Expression of nuclear factor kappa B in human endometrium; role in the control of interleukin 6 and leukaemia inhibitory factor production.

Abstract

Expression of the rel-A component of nuclear factor kappa B (NFkappaB) by human endometrial cells was investigated by immunocytochemical analysis of cryostat sections cut from endometrial biopsy material and of cultured endometrial epithelial cells. In-vivo expression of rel-A was low in epithelial cells in endometrium obtained during the proliferative phase of the cycle, but increased in these cells during the secretory phase and was maximal at the time of implantation. In-vivo expression of rel-A by stromal cells did not vary greatly throughout the cycle, but showed a slight peak at the time of ovulation.

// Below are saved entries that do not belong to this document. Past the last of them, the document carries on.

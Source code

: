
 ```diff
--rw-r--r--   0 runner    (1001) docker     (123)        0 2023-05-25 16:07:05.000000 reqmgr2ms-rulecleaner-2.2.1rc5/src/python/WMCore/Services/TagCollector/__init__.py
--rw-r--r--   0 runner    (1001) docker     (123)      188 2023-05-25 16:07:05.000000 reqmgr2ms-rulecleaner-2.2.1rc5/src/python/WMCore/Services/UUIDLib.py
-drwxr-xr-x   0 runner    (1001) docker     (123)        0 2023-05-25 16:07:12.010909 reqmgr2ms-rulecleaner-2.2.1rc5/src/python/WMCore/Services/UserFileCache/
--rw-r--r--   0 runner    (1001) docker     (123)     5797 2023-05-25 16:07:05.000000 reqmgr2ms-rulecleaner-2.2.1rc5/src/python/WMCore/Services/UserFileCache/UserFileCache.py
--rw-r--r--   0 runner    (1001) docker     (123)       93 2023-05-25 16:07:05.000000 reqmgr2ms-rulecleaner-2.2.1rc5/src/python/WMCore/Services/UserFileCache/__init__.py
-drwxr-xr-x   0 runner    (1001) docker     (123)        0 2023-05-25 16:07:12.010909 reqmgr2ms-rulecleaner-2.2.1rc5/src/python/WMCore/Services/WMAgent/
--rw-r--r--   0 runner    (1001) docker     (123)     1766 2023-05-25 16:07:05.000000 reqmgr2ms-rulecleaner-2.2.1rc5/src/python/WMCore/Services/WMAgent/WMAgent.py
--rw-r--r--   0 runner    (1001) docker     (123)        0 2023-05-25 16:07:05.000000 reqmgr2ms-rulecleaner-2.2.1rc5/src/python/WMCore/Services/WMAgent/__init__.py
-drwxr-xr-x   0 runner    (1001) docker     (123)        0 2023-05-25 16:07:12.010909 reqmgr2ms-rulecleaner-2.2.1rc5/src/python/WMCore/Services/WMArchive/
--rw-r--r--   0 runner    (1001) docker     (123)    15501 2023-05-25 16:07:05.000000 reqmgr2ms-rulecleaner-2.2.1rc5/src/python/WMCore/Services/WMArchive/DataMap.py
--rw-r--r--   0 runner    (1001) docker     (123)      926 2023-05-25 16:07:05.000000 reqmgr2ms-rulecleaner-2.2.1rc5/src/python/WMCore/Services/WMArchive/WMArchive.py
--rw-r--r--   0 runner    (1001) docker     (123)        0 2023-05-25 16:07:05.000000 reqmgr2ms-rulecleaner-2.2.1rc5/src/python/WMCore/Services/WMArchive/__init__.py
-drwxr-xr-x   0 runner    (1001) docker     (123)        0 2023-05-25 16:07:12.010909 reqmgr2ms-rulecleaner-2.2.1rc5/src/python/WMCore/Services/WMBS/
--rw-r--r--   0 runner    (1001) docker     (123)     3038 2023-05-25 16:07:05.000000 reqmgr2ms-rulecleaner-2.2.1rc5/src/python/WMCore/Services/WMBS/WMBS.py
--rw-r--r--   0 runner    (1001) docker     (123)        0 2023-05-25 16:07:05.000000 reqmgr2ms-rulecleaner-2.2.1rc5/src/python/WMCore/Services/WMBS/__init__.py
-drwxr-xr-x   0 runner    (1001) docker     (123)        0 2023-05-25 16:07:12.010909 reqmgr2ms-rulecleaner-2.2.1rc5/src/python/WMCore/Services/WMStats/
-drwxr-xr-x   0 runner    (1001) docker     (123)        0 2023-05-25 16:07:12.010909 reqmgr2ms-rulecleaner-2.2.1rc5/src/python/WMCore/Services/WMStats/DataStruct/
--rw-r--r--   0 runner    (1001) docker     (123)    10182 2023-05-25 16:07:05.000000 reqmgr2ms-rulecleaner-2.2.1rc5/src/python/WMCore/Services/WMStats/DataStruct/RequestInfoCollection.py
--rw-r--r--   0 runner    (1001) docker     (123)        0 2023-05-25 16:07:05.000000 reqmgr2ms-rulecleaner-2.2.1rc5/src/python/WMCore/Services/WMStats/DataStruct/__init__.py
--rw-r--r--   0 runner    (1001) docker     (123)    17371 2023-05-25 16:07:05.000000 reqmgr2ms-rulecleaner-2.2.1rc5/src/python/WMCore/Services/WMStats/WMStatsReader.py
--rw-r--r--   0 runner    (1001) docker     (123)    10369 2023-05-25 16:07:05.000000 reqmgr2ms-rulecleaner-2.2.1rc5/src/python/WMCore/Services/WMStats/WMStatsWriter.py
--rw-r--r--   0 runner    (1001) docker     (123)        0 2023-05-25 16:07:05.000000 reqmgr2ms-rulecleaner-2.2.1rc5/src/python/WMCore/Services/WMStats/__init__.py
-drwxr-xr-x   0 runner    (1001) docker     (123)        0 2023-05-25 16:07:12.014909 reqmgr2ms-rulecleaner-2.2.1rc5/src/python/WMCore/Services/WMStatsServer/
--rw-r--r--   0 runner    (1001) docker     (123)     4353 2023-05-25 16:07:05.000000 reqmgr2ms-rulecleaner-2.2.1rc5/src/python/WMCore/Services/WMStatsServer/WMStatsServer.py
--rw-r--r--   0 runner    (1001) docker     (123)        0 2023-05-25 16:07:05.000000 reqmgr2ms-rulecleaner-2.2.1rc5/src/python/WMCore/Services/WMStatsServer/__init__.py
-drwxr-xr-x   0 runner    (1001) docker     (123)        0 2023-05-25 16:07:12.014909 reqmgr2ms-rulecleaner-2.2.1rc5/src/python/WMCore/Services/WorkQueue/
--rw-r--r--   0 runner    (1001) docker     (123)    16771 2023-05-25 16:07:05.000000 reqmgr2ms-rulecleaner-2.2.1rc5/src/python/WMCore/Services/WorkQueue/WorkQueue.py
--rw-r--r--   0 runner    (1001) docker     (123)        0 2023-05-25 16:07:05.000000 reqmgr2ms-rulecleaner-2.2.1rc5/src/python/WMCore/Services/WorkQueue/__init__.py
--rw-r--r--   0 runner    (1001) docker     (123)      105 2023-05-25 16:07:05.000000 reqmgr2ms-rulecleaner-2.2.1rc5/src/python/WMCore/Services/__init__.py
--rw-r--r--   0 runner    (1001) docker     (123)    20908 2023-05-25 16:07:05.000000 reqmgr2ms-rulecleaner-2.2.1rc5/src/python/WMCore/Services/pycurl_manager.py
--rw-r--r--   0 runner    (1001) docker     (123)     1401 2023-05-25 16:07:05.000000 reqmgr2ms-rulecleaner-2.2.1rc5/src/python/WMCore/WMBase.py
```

In contrast similar expression of rel-A was seen in short-term cultures of epithelial cells prepared from both proliferative and secretory endometrium. Addition of the NFkappaB inhibitor SN50 (5 microg/ml) to confluent cultures of endometrial epithelial cells inhibited interleukin (IL)-1alpha (10 ng/ml) and tumour necrosis factor alpha (TNFalpha) (10 ng/ml) stimulated IL-6 (P < 0.001 and P < 0.01 respectively) and LIF (P < 0.01 and P < 0.05 respectively) production. The proteasome inhibitor MG132 (0.3 and 3 micromol/l) also caused a dose-dependent decrease in IL-1alpha and TNFalpha-stimulated IL-6 (P < 0.001 and P < 0.001 respectively) and leukaemia inhibitory factor (LIF) (P < 0. 001 and P < 0.001 respectively) production by endometrial epithelial cells. The results support the hypothesis that NFkappaB mediates signalling between IL-1 and TNFalpha receptors and the expression of LIF and IL-6 in endometrial epithelial cells.